なるがままに蹴られる。ガレンに一撃が入る。
口が切れたのか血が少し出ているが手で拭き取ると
こう言った。
「なんだか分からんがなかなか面白い手を使うな。
正直、驚いた。だが手が無いわけでもない、
こっからが本番だ。」
「そう来なくちゃな。どうぞ、来いよ。」
「じゃあ、遠慮なく。」
会話が終わる瞬間、ガレンが沖の視界から消えた。
咄嗟に、振り向き後ろを見るが姿は確認
できない。ならばと沖は上を見るが
そこにもいない。
「どこいったんだ。
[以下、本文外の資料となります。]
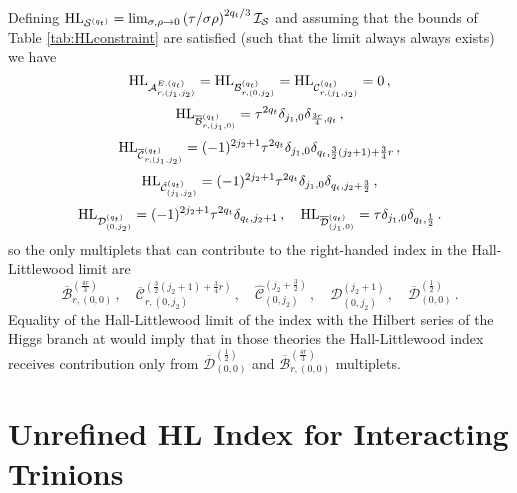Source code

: \documentclass[main.tex]{subfiles}
\begin{document}
Defining $\textrm{HL}_{\mathcal{S}^{(q_t)}}=\lim_{\sigma,\rho\to0}\left(\tau/\sigma\rho\right)^{2q_t/3} \mathcal{I}_{\mathcal{S}}$ and assuming that the bounds of Table \ref{tab:HLconstraint} are satisfied (such that the limit always always exists) we have
\begin{equation}
\textrm{HL}_{{\mathcal{A}^{E,(q_t)}_{r,(j_1,j_2)}}}=\textrm{HL}_{\mathcal{B}^{(q_t)}_{r,(0,j_2)}}=\textrm{HL}_{\mathcal{C}^{(q_t)}_{r,(j_1,j_2)}}=0\,,\label{eqn:HLmultiind1}
\end{equation}
\begin{equation}
\textrm{HL}_{\overline{\mathcal{B}}^{(q_t)}_{r,(j_1,0)}}=\tau^{2q_t}\delta_{j_1,0}\delta_{\frac{3r}{4},q_t}\,,
\end{equation}
\begin{equation}
\textrm{HL}_{\overline{\mathcal{C}}^{(q_t)}_{r,(j_1,j_2)}}=(-1)^{2j_2+1}\tau^{2q_t}\delta_{j_1,0}\delta_{q_t,\frac{3}{2}(j_2+1)+\frac{3}{4}r}\,,
\end{equation}
\begin{equation}
\textrm{HL}_{\hat{\mathcal{C}}^{(q_t)}_{(j_1,j_2)}}=(-1)^{2j_2+1}\tau^{2q_t}\delta_{j_1,0}\delta_{q_t,j_2+\frac{3}{2}}\,,
\end{equation}
\begin{equation}
\textrm{HL}_{\mathcal{D}^{(q_t)}_{(0,j_2)}}=(-1)^{2j_2+1}\tau^{2q_t}\delta_{q_t,j_2+1}\,,\quad\textrm{HL}_{\overline{\mathcal{D}}^{(q_t)}_{(j_1,0)}}=\tau\delta_{j_1,0}\delta_{q_t,\frac{1}{2}}\,.\label{eqn:HLmultiind2}
\end{equation}
so the only multiplets that can contribute to the right-handed index in the Hall-Littlewood limit are
\begin{equation}
\overline{\mathcal{B}}^{(\frac{4r}{3})}_{r,(0,0)}\,,\quad \overline{\mathcal{C}}^{(\frac{3}{2}(j_2+1)+\frac{3}{4}r)}_{r,(0,j_2)}\,,\quad \hat{\mathcal{C}}^{(j_2+\frac{3}{2})}_{(0,j_2)}\,,\quad \mathcal{D}^{(j_2+1)}_{(0,j_2)}\,,\quad \overline{\mathcal{D}}^{(\frac{1}{2})}_{(0,0)}\,.
\end{equation}
Equality of the Hall-Littlewood limit of the index with the Hilbert series of the Higgs branch at would imply that in those theories the Hall-Littlewood index receives contribution only from $\overline{\mathcal{D}}^{(\frac{1}{2})}_{(0,0)}$ and $\overline{\mathcal{B}}^{(\frac{4r}{3})}_{r,(0,0)}$ multiplets.

\section{Unrefined HL Index for Interacting Trinions}\label{app:3puncHL}
\end{document}
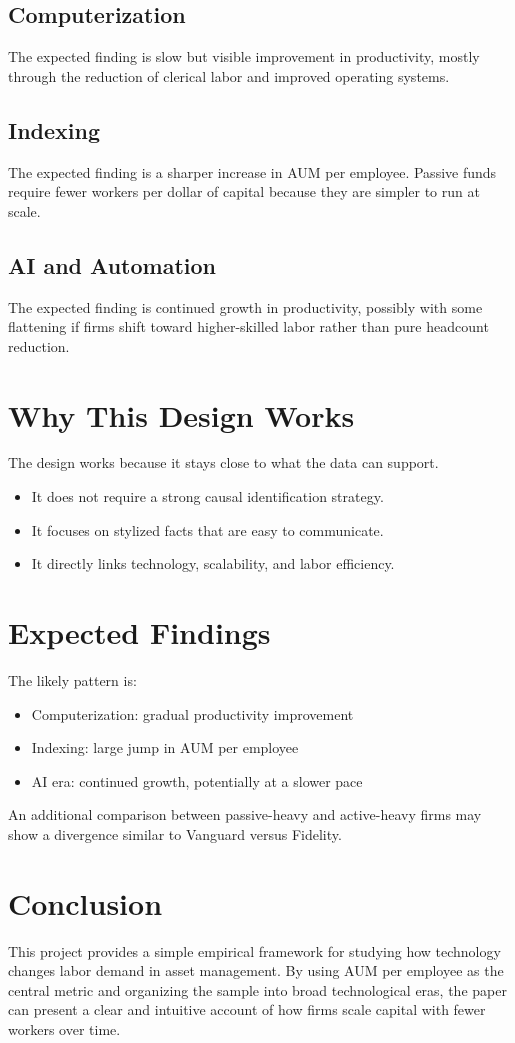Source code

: \documentclass{article}
\begin{document}
\subsection{Computerization}
The expected finding is slow but visible improvement in productivity, mostly through the reduction of clerical labor and improved operating systems.

\subsection{Indexing}
The expected finding is a sharper increase in AUM per employee. Passive funds require fewer workers per dollar of capital because they are simpler to run at scale.

\subsection{AI and Automation}
The expected finding is continued growth in productivity, possibly with some flattening if firms shift toward higher-skilled labor rather than pure headcount reduction.

\section{Why This Design Works}
The design works because it stays close to what the data can support.

\begin{itemize}
  \item It does not require a strong causal identification strategy.
  \item It focuses on stylized facts that are easy to communicate.
  \item It directly links technology, scalability, and labor efficiency.
\end{itemize}

\section{Expected Findings}
The likely pattern is:

\begin{itemize}
  \item Computerization: gradual productivity improvement
  \item Indexing: large jump in AUM per employee
  \item AI era: continued growth, potentially at a slower pace
\end{itemize}

An additional comparison between passive-heavy and active-heavy firms may show a divergence similar to Vanguard versus Fidelity.

\section{Conclusion}
This project provides a simple empirical framework for studying how technology changes labor demand in asset management. By using AUM per employee as the central metric and organizing the sample into broad technological eras, the paper can present a clear and intuitive account of how firms scale capital with fewer workers over time.


\end{document}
まさか、逃げたのか?」
沖が疑問を感じた時、
「な訳ないだろう。これでもくらっとけ。」
槍が飛んでくる。しかし、咄嗟に土の壁を作りだし
止めようとする。それでも止まらないのを見て
土の鎧を作りだし思いきり受け止めた。
「なぁ、知ってるか?ここら辺一帯の土は
多少油っぽくてな。《放電》」
「雷だったら効かんぞ。」
「雷っつうのは火花っていうのが出るらしいぞ。
引火しなければいいな。」
「は?あ、マジかよ。」
少し気付くのが遅かった。気付いたときには
既には火花が土の鎧に引火し、小さいながらも
爆発を起こした。
「あちー、死ぬかと思った。」
しかし、爆発はしたはずなのに沖はピンピン
している。
「どういうことだ?」
重力を操作し、爆発を全て下で起こしただけの
ことだが異世界人には通じない。
「簡単な話なんだけどな。お前ら、異世界の人間
じゃあ分からないだろうよ。」
「そうか、残念だよ。俺も少しだけ全力を出して
お前を叩くとしよう。安心しろ、殺しはしない。」
「出来るもんな....。」
最後まで言葉を紡ぐことができなかった。
何故なら、ガレンが沖の腹に思いきり殴った
からだ。続いて、回し蹴りから
火の矢を飛ばす。
地面を転がりながら沖は火の矢
を回避するが既にガレンは沖の後ろに
立っている。そのまま首もとにナイフを
持っていくが
「イヤー強ぇ。また今度遊ぼうぜ。」
「な、何?」
すると辺りに眩い光がほとばしる。
当然、ガレンも目をつぶる。その僅か一瞬で
ガレンの拘束から逃げ出し、
沖は逃げ出した。
こうして、獣人族の国は
守られたのであった。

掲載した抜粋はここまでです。